[FORGED] Re: Cross validated log likelihood, redux.
Hi Ben. Thanks for getting back to me on this.
On 17/08/19 1:43 PM, Ben Bolker wrote:
Hmmm. The proximal problem is that the updated deviance function thinks it needs coefficients for all of the parameters (theta = 3 + beta=12), not just the theta parameters. It's not obvious to me (I know this might be code I wrote in the first place!) why you're trying to pass the full theta+beta coefficient vector to a model defined with nAGQ=0 (which estimates the beta coefficients as part of the penalized weighted resid sum of squares (pwrss) computation). Can you explain/remind us of the reason for the mismatch here?
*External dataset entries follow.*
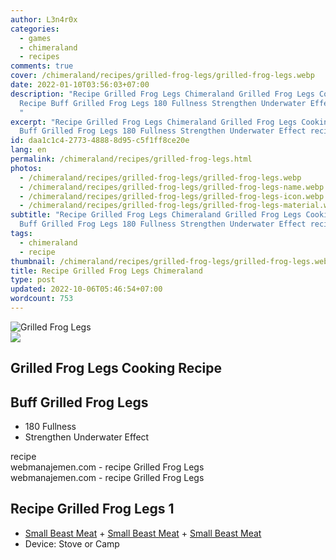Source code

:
 ```yaml
---
author: L3n4r0x
categories:
  - games
  - chimeraland
  - recipes
comments: true
cover: /chimeraland/recipes/grilled-frog-legs/grilled-frog-legs.webp
date: 2022-01-10T03:56:03+07:00
description: "Recipe Grilled Frog Legs Chimeraland Grilled Frog Legs Cooking
  Recipe Buff Grilled Frog Legs 180 Fullness Strengthen Underwater Effect recipe
  "
excerpt: "Recipe Grilled Frog Legs Chimeraland Grilled Frog Legs Cooking Recipe
  Buff Grilled Frog Legs 180 Fullness Strengthen Underwater Effect recipe "
id: daa1c1c4-2773-4888-8d95-c5f1ff8ce20e
lang: en
permalink: /chimeraland/recipes/grilled-frog-legs.html
photos:
  - /chimeraland/recipes/grilled-frog-legs/grilled-frog-legs.webp
  - /chimeraland/recipes/grilled-frog-legs/grilled-frog-legs-name.webp
  - /chimeraland/recipes/grilled-frog-legs/grilled-frog-legs-icon.webp
  - /chimeraland/recipes/grilled-frog-legs/grilled-frog-legs-material.webp
subtitle: "Recipe Grilled Frog Legs Chimeraland Grilled Frog Legs Cooking Recipe
  Buff Grilled Frog Legs 180 Fullness Strengthen Underwater Effect recipe "
tags:
  - chimeraland
  - recipe
thumbnail: /chimeraland/recipes/grilled-frog-legs/grilled-frog-legs.webp
title: Recipe Grilled Frog Legs Chimeraland
type: post
updated: 2022-10-06T05:46:54+07:00
wordcount: 753
---
```


<link
  rel="stylesheet"
  href="https://rawcdn.githack.com/dimaslanjaka/Web-Manajemen/870a349/css/bootstrap-5-3-0-alpha3-wrapper.css"
/>
<section id="bootstrap-wrapper">
  <div data-bs-theme="dark">
    <div class="card mb-2">
      <div class="card-body">
        <div class="row g-0">
          <div class="col-sm-4 position-relative mb-2">
            <img
              src="https://www.webmanajemen.com/chimeraland/recipes/grilled-frog-legs/grilled-frog-legs-material.webp"
              class="card-img fit-cover w-100 h-100"
              alt="Grilled Frog Legs"
              data-fancybox="true"
            />
          </div>
          <div class="col-sm-8 mb-2">
            <div class="card-body">
              <div class="d-flex flex-row align-items-center mb-3">
                <img
                  class="d-inline-block me-2"
                  src="https://www.webmanajemen.com/chimeraland/recipes/grilled-frog-legs/grilled-frog-legs-icon.webp"
                  width="auto"
                  height="auto"
                  style="vertical-align: middle"
                />
                <h2 class="fs-5">Grilled Frog Legs Cooking Recipe</h2>
              </div>
              <h2 class="card-title fs-5">Buff Grilled Frog Legs</h2>
              <div class="card-text">
                <ul>
                  <li>180 Fullness</li>
                  <li>Strengthen Underwater Effect</li>
                </ul>
              </div>
              <span class="badge rounded-pill">recipe</span>
            </div>
            <div class="card-footer text-end text-muted mt-auto">
              webmanajemen.com - recipe Grilled Frog Legs
            </div>
          </div>
        </div>
      </div>
      <div class="card-footer text-end text-muted">
        webmanajemen.com - recipe Grilled Frog Legs
      </div>
    </div>
    <div class="row mb-2">
      <div class="col-12 col-lg-6 recipe-item mb-2">
        <div class="card">
          <div class="card-body">
            <h2 class="card-title fs-5">Recipe Grilled Frog Legs 1</h2>
            <div class="card-text">
              <ul>
                <li>
                  <a
                    class="text-decoration-none text-primary"
                    href="/chimeraland/materials/small-beast-meat.html"
                    >Small Beast Meat</a
                  ><span> + </span
                  ><a
                    class="text-decoration-none text-primary"
                    href="/chimeraland/materials/small-beast-meat.html"
                    >Small Beast Meat</a
                  ><span> + </span
                  ><a
                    class="text-decoration-none text-primary"
                    href="/chimeraland/materials/small-beast-meat.html"
                    >Small Beast Meat</a
                  >
                </li>
                <li>Device: Stove or Camp</li>
              </ul>
            </div>
          </div>
        </div>
      </div>
    </div>
  </div>
</section>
The short answer is, I haven't got a clue. (Or perhaps, to put it differently, that I'm clueless. :-) ) Basically I have just been (mindlessly) following instructions from your very good self. Initially (20 April 2019) you said:
Here is an **inefficient** method for computing the likelihood
coefs <- unlist(getME(fit,c("theta","beta"))
newdev <- update(fit, data=VS, devFunOnly=TRUE)
newdev(coefs)
I tried that, and it didn't work. (Errors were thrown.) Then you updated the recipe (on 26 April 2019):
coefs <- unlist(getME(f.trn,"theta"))
newdev <- update(f.trn, data=VS, devFunOnly=TRUE,
control=glmerControl(check.nobs.vs.nRE="ignore"))
newdev(coefs)
having remarked that there were *two* issues. (One issue involved the specification of "coefs", the other involved having to "override some checking that glmer does".) In my implementation of the code to do a cross-check with the results from mixed_model() I neglected to take cognizance of the first issue. I.e. I left the assignment of "coefs" as:
coefs <- unlist(getME(fit,c("theta","beta"))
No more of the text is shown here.